Collection entries:
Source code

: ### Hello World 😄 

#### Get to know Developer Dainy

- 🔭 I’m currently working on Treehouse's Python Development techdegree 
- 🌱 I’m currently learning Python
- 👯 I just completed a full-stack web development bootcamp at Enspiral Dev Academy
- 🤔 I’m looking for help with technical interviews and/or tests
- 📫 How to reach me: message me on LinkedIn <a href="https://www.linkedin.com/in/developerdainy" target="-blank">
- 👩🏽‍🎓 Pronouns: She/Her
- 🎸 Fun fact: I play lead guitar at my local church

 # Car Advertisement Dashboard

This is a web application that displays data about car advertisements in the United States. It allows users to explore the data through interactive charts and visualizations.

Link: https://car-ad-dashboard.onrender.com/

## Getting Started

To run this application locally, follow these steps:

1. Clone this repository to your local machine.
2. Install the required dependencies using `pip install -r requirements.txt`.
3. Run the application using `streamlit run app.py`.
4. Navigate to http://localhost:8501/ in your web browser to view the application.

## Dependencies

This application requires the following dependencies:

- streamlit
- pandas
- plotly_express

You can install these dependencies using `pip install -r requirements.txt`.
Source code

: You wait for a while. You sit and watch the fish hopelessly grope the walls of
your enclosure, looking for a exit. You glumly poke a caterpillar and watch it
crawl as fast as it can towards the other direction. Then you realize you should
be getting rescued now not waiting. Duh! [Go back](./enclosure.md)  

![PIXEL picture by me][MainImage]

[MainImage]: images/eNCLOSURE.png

Task objective:
From the first line through the last, repeat the entries exactly.

Solution:
Source code

: ### Hello World 😄 

#### Get to know Developer Dainy

- 🔭 I’m currently working on Treehouse's Python Development techdegree 
- 🌱 I’m currently learning Python
- 👯 I just completed a full-stack web development bootcamp at Enspiral Dev Academy
- 🤔 I’m looking for help with technical interviews and/or tests
- 📫 How to reach me: message me on LinkedIn <a href="https://www.linkedin.com/in/developerdainy" target="-blank">
- 👩🏽‍🎓 Pronouns: She/Her
- 🎸 Fun fact: I play lead guitar at my local church

 # Car Advertisement Dashboard

This is a web application that displays data about car advertisements in the United States. It allows users to explore the data through interactive charts and visualizations.

Link: https://car-ad-dashboard.onrender.com/

## Getting Started

To run this application locally, follow these steps:

1. Clone this repository to your local machine.
2. Install the required dependencies using `pip install -r requirements.txt`.
3. Run the application using `streamlit run app.py`.
4. Navigate to http://localhost:8501/ in your web browser to view the application.

## Dependencies

This application requires the following dependencies:

- streamlit
- pandas
- plotly_express

You can install these dependencies using `pip install -r requirements.txt`.
Source code

: You wait for a while. You sit and watch the fish hopelessly grope the walls of
your enclosure, looking for a exit. You glumly poke a caterpillar and watch it
crawl as fast as it can towards the other direction. Then you realize you should
be getting rescued now not waiting. Duh! [Go back](./enclosure.md)  

![PIXEL picture by me][MainImage]

[MainImage]: images/eNCLOSURE.png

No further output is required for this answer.